Land and forests are intimately connected to how people live, particularly in remote and rural areas. The Congo Basin forest, for example, is home to 24 million people. Most of them rely on forests for their livelihoods.
Agriculture, forestry and other land uses — known as AFOLU — is a significant source of greenhouse gas emissions, but it can also be part of the solution. Converting forests into agricultural land emits huge amounts of greenhouse gases. Using sustainable forest and land management practices can instead help those ecosystems retain and store a significant amount of carbon. Read more+
AFOLU accounted for 24 percent of the total anthropic emissions in 2010, including 11 percent from forestry and other land uses (IPCC, 2015). Through more sustainable use of lands and forests, along with adoption of climate-smart agriculture techniques, the planet can balance the needs of people with the environment.
Land: Keeping carbon in the land (sequestration) can mitigate climate change through “avoided” emissions. Techniques include converting non-forest land to forests; planting trees or allow forests to regenerate naturally; restoring peatlands; and converting crop land to permanent pasture.
Forests: Mixing trees with crops (agroforestry) or with forage and livestock (silvopasture) can also be effective ways to sequester carbon. What’s more, these tactics are compatible with sustainable forest management (SFM) as well as climate-smart agriculture (use of perennials, low till or no-till practices, good fertilizer and feed management, and soil fertility techniques).
What We Do
The GEF supports a broad range of activities in the AFOLU sector. These include increasing afforestation and reforestation; defining conservation areas to secure carbon sinks; securing and establishing positive incentives for sustainable management of forests; and building systems to monitor, verify and report on carbon stocks. Some projects are focused regionally or globally and involve more than one country. Many complement our work on biodiversity, climate change adaptation, and/or land degradation. Read more+
Our projects cover the spectrum of land-use categories, as defined by the Intergovernmental Panel on Climate Change (IPCC). These include reducing deforestation and forest degradation, enhancing carbon stocks in non-forest lands, and management of peatlands.
Governance: GEF projects support good management practices with local communities. They strengthen networks of stakeholders and build capacity of national and local institutions.
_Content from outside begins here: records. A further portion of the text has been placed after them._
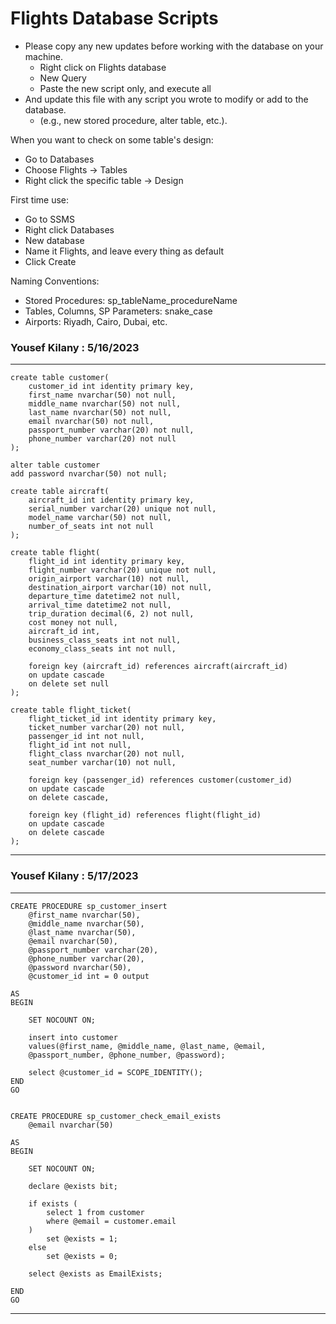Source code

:# Flights Database Scripts
- Please copy any new updates before working with the database on your machine.
	+ Right click on Flights database
	+ New Query
	+ Paste the new script only, and execute all
- And update this file with any script you wrote to modify or add to the database.
    + (e.g., new stored procedure, alter table, etc.).

When you want to check on some table's design: 
- Go to Databases
- Choose Flights -> Tables
- Right click the specific table -> Design

First time use: 
- Go to SSMS
- Right click Databases
- New database
- Name it Flights, and leave every thing as default
- Click Create

Naming Conventions:
- Stored Procedures: sp_tableName_procedureName
- Tables, Columns, SP Parameters: snake_case
- Airports: Riyadh, Cairo, Dubai, etc.

### Yousef Kilany : 5/16/2023 
______________________________________________________________________
```
create table customer(
	customer_id int identity primary key,
	first_name nvarchar(50) not null,
	middle_name nvarchar(50) not null,
	last_name nvarchar(50) not null,
	email nvarchar(50) not null,
	passport_number varchar(20) not null,
	phone_number varchar(20) not null
);

alter table customer
add password nvarchar(50) not null;

create table aircraft(
	aircraft_id int identity primary key,
	serial_number varchar(20) unique not null,
	model_name varchar(50) not null,
	number_of_seats int not null
);

create table flight(
	flight_id int identity primary key,
	flight_number varchar(20) unique not null,
	origin_airport varchar(10) not null,
	destination_airport varchar(10) not null,
	departure_time datetime2 not null,
	arrival_time datetime2 not null,
	trip_duration decimal(6, 2) not null,
	cost money not null,
	aircraft_id int,
	business_class_seats int not null,
	economy_class_seats int not null,

	foreign key (aircraft_id) references aircraft(aircraft_id)
	on update cascade
	on delete set null
);

create table flight_ticket(
	flight_ticket_id int identity primary key,
	ticket_number varchar(20) not null,
	passenger_id int not null,
	flight_id int not null,
	flight_class nvarchar(20) not null,
	seat_number varchar(10) not null,
	
	foreign key (passenger_id) references customer(customer_id)
	on update cascade
	on delete cascade,

	foreign key (flight_id) references flight(flight_id)
	on update cascade
	on delete cascade
);
```
______________________________________________________________________

### Yousef Kilany : 5/17/2023
______________________________________________________________________
```
CREATE PROCEDURE sp_customer_insert
	@first_name nvarchar(50),
	@middle_name nvarchar(50),
	@last_name nvarchar(50),
	@email nvarchar(50),
	@passport_number varchar(20),
	@phone_number varchar(20),
	@password nvarchar(50),
	@customer_id int = 0 output

AS
BEGIN
	
	SET NOCOUNT ON;

	insert into customer 
	values(@first_name, @middle_name, @last_name, @email, 
	@passport_number, @phone_number, @password);

	select @customer_id = SCOPE_IDENTITY();
END
GO


CREATE PROCEDURE sp_customer_check_email_exists 
	@email nvarchar(50)
	
AS
BEGIN
	
	SET NOCOUNT ON;

	declare @exists bit;

	if exists (
		select 1 from customer 
		where @email = customer.email
	) 
		set @exists = 1;
	else
		set @exists = 0;

	select @exists as EmailExists;
    
END
GO

```
______________________________________________________________________
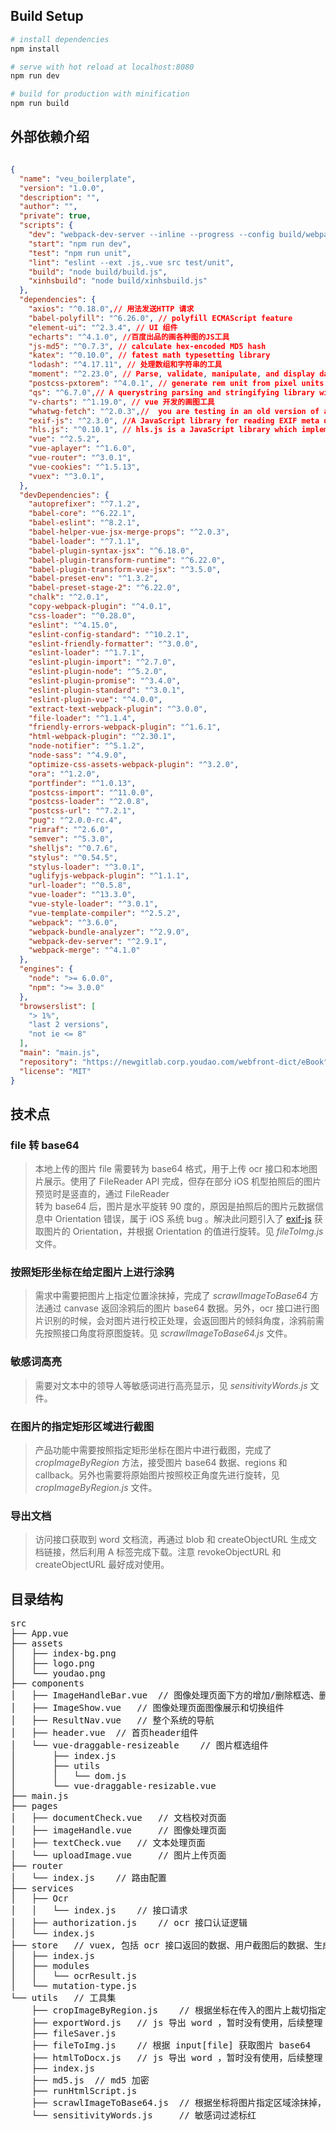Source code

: ## Build Setup

``` bash
# install dependencies
npm install

# serve with hot reload at localhost:8080
npm run dev

# build for production with minification
npm run build

```

## 外部依赖介绍

``` json

{
  "name": "veu_boilerplate",
  "version": "1.0.0",
  "description": "",
  "author": "",
  "private": true,
  "scripts": {
    "dev": "webpack-dev-server --inline --progress --config build/webpack.dev.conf.js",
    "start": "npm run dev",
    "test": "npm run unit",
    "lint": "eslint --ext .js,.vue src test/unit",
    "build": "node build/build.js",
    "xinhsbuild": "node build/xinhsbuild.js"
  },
  "dependencies": {
    "axios": "^0.18.0",// 用法发送HTTP 请求
    "babel-polyfill": "^6.26.0", // polyfill ECMAScript feature
    "element-ui": "^2.3.4", // UI 组件
    "echarts": "^4.1.0", //百度出品的画各种图的JS工具
    "js-md5": "^0.7.3", // calculate hex-encoded MD5 hash
    "katex": "^0.10.0", // fatest math typesetting library
    "lodash": "^4.17.11", // 处理数组和字符串的工具
    "moment": "^2.23.0", // Parse, validate, manipulate, and display dates and times in JavaScript.
    "postcss-pxtorem": "^4.0.1", // generate rem unit from pixel units
    "qs": "^6.7.0",// A querystring parsing and stringifying library with some added security. 当你的请求是x-wwww-form-urlencoded 的时候，需要使用
    "v-charts": "^1.19.0", // vue 开发的画图工具
    "whatwg-fetch": "^2.0.3",//  you are testing in an old version of a browser that doesn't support window.fetch natively. This project is a polyfill, and since all modern browsers now implement the fetch function natively
    "exif-js": "^2.3.0", //A JavaScript library for reading EXIF meta data from image files.
    "hls.js": "^0.10.1", // hls.js is a JavaScript library which implements an HTTP Live Streaming client. It relies on HTML5 video and MediaSource Extensions for playback.
    "vue": "^2.5.2", 
    "vue-aplayer": "^1.6.0",
    "vue-router": "^3.0.1",
    "vue-cookies": "^1.5.13",
    "vuex": "^3.0.1",
  },
  "devDependencies": {
    "autoprefixer": "^7.1.2",
    "babel-core": "^6.22.1",
    "babel-eslint": "^8.2.1",
    "babel-helper-vue-jsx-merge-props": "^2.0.3",
    "babel-loader": "^7.1.1",
    "babel-plugin-syntax-jsx": "^6.18.0",
    "babel-plugin-transform-runtime": "^6.22.0",
    "babel-plugin-transform-vue-jsx": "^3.5.0",
    "babel-preset-env": "^1.3.2",
    "babel-preset-stage-2": "^6.22.0",
    "chalk": "^2.0.1",
    "copy-webpack-plugin": "^4.0.1",
    "css-loader": "^0.28.0",
    "eslint": "^4.15.0",
    "eslint-config-standard": "^10.2.1",
    "eslint-friendly-formatter": "^3.0.0",
    "eslint-loader": "^1.7.1",
    "eslint-plugin-import": "^2.7.0",
    "eslint-plugin-node": "^5.2.0",
    "eslint-plugin-promise": "^3.4.0",
    "eslint-plugin-standard": "^3.0.1",
    "eslint-plugin-vue": "^4.0.0",
    "extract-text-webpack-plugin": "^3.0.0",
    "file-loader": "^1.1.4",
    "friendly-errors-webpack-plugin": "^1.6.1",
    "html-webpack-plugin": "^2.30.1",
    "node-notifier": "^5.1.2",
    "node-sass": "^4.9.0",
    "optimize-css-assets-webpack-plugin": "^3.2.0",
    "ora": "^1.2.0",
    "portfinder": "^1.0.13",
    "postcss-import": "^11.0.0",
    "postcss-loader": "^2.0.8",
    "postcss-url": "^7.2.1",
    "pug": "^2.0.0-rc.4",
    "rimraf": "^2.6.0",
    "semver": "^5.3.0",
    "shelljs": "^0.7.6",
    "stylus": "^0.54.5",
    "stylus-loader": "^3.0.1",
    "uglifyjs-webpack-plugin": "^1.1.1",
    "url-loader": "^0.5.8",
    "vue-loader": "^13.3.0",
    "vue-style-loader": "^3.0.1",
    "vue-template-compiler": "^2.5.2",
    "webpack": "^3.6.0",
    "webpack-bundle-analyzer": "^2.9.0",
    "webpack-dev-server": "^2.9.1",
    "webpack-merge": "^4.1.0"
  },
  "engines": {
    "node": ">= 6.0.0",
    "npm": ">= 3.0.0"
  },
  "browserslist": [
    "> 1%",
    "last 2 versions",
    "not ie <= 8"
  ],
  "main": "main.js",
  "repository": "https://newgitlab.corp.youdao.com/webfront-dict/eBook",
  "license": "MIT"
}


```




## 技术点

### file 转 base64

> 本地上传的图片 file 需要转为 base64 格式，用于上传 ocr 接口和本地图片展示。使用了 FileReader API 完成，但存在部分 iOS 机型拍照后的图片预览时是竖直的，通过 FileReader<br/> 
  转为 base64 后，图片是水平旋转 90 度的，原因是拍照后的图片元数据信息中 Orientation 错误，属于 iOS 系统 bug 。解决此问题引入了 [exif-js](https://github.com/exif-js/exif-js) 获取图片的 Orientation，并根据 Orientation 的值进行旋转。见 *fileToImg.js* 文件。

### 按照矩形坐标在给定图片上进行涂鸦

> 需求中需要把图片上指定位置涂抹掉，完成了 *scrawlImageToBase64* 方法通过 canvase 返回涂鸦后的图片 base64 数据。另外，ocr 接口进行图片识别的时候，会对图片进行校正处理，会返回图片的倾斜角度，涂鸦前需先按照接口角度将原图旋转。见 *scrawlImageToBase64.js* 文件。

### 敏感词高亮

> 需要对文本中的领导人等敏感词进行高亮显示，见 *sensitivityWords.js* 文件。

### 在图片的指定矩形区域进行截图

> 产品功能中需要按照指定矩形坐标在图片中进行截图，完成了 *cropImageByRegion* 方法，接受图片 base64 数据、regions 和 callback。另外也需要将原始图片按照校正角度先进行旋转，见 *cropImageByRegion.js* 文件。

### 导出文档

> 访问接口获取到 word 文档流，再通过 blob 和 createObjectURL 生成文档链接，然后利用 A 标签完成下载。注意 revokeObjectURL 和 createObjectURL 最好成对使用。

## 目录结构

<pre>
src
├── App.vue
├── assets
│   ├── index-bg.png
│   ├── logo.png
│   └── youdao.png
├── components
│   ├── ImageHandleBar.vue  // 图像处理页面下方的增加/删除框选、删除图片等功能
│   ├── ImageShow.vue   // 图像处理页面图像展示和切换组件
│   ├── ResultNav.vue   // 整个系统的导航
│   ├── header.vue  // 首页header组件
│   └── vue-draggable-resizeable    // 图片框选组件
│       ├── index.js
│       ├── utils
│       │   └── dom.js
│       └── vue-draggable-resizable.vue
├── main.js
├── pages
│   ├── documentCheck.vue   // 文档校对页面
│   ├── imageHandle.vue     // 图像处理页面
│   ├── textCheck.vue   // 文本处理页面
│   └── uploadImage.vue     // 图片上传页面
├── router
│   └── index.js    // 路由配置
├── services
│   ├── Ocr
│   │   └── index.js    // 接口请求
│   ├── authorization.js    // ocr 接口认证逻辑
│   └── index.js
├── store   // vuex, 包括 ocr 接口返回的数据、用户截图后的数据、生成的 word 数据等
│   ├── index.js
│   ├── modules
│   │   └── ocrResult.js
│   └── mutation-type.js
└── utils   // 工具集
    ├── cropImageByRegion.js    // 根据坐标在传入的图片上裁切指定位置的图片，支持角度
    ├── exportWord.js   // js 导出 word ，暂时没有使用，后续整理
    ├── fileSaver.js
    ├── fileToImg.js    // 根据 input[file] 获取图片 base64 
    ├── htmlToDocx.js   // js 导出 word ，暂时没有使用，后续整理
    ├── index.js
    ├── md5.js  // md5 加密
    ├── runHtmlScript.js
    ├── scrawlImageToBase64.js  // 根据坐标将图片指定区域涂抹掉，目前用于图像处理中框选后将框选区域涂黑后上传到 ocr 接口进行识别
    └── sensitivityWords.js     // 敏感词过滤标红
</pre>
AFOLU management practices: We fund projects that strengthen management of carbon sinks, diversify livelihoods and build capacity for improved forest management. For example, we support protection of carbon reservoirs in peatlands, and the technology needed to restore such sinks, as well as reforestation.
Climate-smart agriculture: We fund a wide range of mitigation activities in the agricultural sector. These range from improved soil management and fertilizer methods to maintaining soil fertility and better livestock management. We also help control slash and burn shifting agriculture and open burning practices. Ultimately, we aim for the triple win of promoting food security, mitigating climate change and strengthening resilience of agricultural systems.
Financial mechanisms: We help finance incentives to improve mitigation practices in forest, agriculture and land management or develop new ones. This can include insurance and risk guarantees, green subsidies for agriculture and training for farmers.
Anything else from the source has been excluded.